──────── STUDY MATERIAL ────────

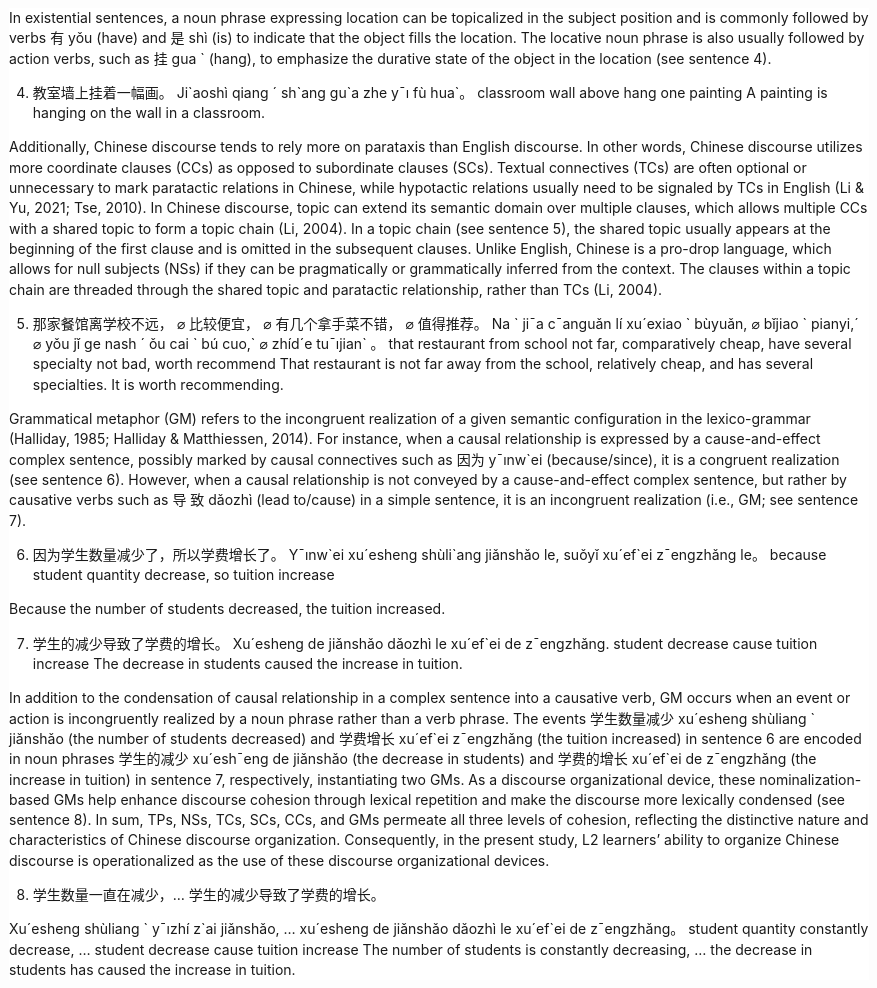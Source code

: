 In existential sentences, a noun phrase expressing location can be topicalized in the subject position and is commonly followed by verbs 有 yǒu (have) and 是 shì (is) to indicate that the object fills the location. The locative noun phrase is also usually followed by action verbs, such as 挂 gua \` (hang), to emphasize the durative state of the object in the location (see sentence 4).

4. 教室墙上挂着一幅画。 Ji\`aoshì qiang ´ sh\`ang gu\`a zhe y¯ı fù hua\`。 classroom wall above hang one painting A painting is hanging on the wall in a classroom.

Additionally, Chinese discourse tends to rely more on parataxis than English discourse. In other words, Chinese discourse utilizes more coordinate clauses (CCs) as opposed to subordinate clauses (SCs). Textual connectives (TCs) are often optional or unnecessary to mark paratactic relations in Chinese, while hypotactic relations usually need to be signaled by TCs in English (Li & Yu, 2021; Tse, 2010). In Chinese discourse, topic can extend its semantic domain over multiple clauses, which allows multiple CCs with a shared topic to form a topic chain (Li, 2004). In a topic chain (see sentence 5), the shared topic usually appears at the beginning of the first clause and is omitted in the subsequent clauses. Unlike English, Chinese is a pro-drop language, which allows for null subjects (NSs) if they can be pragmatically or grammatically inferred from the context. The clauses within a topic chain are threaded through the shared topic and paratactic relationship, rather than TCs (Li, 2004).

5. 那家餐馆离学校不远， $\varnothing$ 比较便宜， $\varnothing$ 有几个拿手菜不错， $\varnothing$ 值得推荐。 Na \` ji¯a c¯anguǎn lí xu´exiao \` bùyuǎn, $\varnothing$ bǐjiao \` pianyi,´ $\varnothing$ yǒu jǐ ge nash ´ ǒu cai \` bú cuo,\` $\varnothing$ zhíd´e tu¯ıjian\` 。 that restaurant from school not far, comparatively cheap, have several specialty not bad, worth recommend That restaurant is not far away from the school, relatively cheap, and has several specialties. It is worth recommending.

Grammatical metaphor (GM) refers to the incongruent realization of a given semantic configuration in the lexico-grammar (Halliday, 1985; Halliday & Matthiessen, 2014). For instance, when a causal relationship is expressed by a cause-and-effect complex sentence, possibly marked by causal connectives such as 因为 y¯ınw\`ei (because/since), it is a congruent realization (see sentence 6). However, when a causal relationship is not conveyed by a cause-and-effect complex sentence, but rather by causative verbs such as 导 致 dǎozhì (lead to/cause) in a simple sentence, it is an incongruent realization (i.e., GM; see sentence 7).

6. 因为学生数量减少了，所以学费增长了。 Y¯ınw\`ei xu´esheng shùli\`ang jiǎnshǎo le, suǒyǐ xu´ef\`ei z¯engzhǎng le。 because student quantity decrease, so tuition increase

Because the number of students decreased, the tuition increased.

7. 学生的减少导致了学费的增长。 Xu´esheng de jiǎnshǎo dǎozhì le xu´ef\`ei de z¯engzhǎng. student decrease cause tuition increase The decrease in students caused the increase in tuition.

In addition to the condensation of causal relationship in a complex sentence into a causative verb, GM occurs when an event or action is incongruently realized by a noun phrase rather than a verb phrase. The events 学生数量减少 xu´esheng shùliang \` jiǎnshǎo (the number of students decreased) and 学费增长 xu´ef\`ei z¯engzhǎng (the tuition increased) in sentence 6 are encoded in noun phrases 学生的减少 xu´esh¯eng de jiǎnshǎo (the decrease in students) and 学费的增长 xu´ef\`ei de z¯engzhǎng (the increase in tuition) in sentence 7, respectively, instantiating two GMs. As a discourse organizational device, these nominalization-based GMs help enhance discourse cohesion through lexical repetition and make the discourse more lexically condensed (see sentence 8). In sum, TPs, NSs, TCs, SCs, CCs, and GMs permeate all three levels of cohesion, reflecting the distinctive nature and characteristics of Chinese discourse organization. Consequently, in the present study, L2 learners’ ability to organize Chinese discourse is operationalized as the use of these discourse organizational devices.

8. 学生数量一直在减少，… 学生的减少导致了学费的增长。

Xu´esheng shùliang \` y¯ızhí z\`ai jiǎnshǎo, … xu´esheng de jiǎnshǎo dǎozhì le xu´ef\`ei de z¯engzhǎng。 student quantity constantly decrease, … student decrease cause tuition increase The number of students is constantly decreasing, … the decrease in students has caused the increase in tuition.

────────

WORK INSTRUCTION:
The answer needed is a single number: how many lines in the records above hold the string "学生的减少导致了学费的增长". Please write nothing else.

SOLVED EXERCISE:
2